CGT retirement relief is substantial and can eradicate liability in a lot of cases (mom & pop, €750k each = 1.5m if selling up or transferring to the eponymous niece/nephew, and the numbers go up to €10m each on a transfer to their kids).

Likewise, CAT relief reduces the taxable value to 10% of the actual value.

... barring horrendous tax planning, can be easily mitigated so that the army can be called off, no militating necessary
There is a school.of thought on this platform that the CAT reliefs are somehow inequitable and should be scrapped.

I disagree profoundly with this view, for the reasons I've set out above.
 
There is a school.of thought on this platform that the CAT reliefs are somehow inequitable and should be scrapped.

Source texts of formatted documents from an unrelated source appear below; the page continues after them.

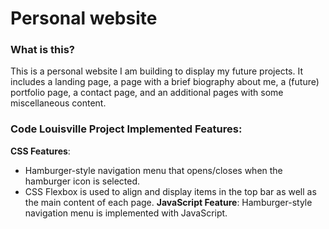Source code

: # Personal website

### What is this?

This is a personal website I am building to display my future projects. It includes a landing page, a page with a brief biography about me, a (future) portfolio page, a contact page, and an additional pages with some miscellaneous content.


### Code Louisville Project Implemented Features:

**CSS Features**: 
  - Hamburger-style navigation menu that opens/closes when the hamburger icon is selected.
  - CSS Flexbox is used to align and display items in the top bar as well as the main content of each page.
**JavaScript Feature**: Hamburger-style navigation menu is implemented with JavaScript.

I disagree profoundly with this view, for the reasons I've set out above.
I don't see what that's got to do with this thread of conversation.

I've read back through your last few posts and they're lurching all over the place, down various avenues - we're talking about things as they are but now you seem to be suggesting you're actually engaged in an argument that AFAIK hasn't even come up on this thread - I've no idea what argument you're actually trying to have / make.

FWIW, I agree with you as regards the necessity of those reliefs, but that's off-topic.
 
I've read back through your last few posts and they're lurching all over the place, down various avenues - we're talking about things as they are but now you seem to be suggesting you're actually engaged in an argument that AFAIK hasn't even come up on this thread - I've no idea what argument you're actually trying to have / make.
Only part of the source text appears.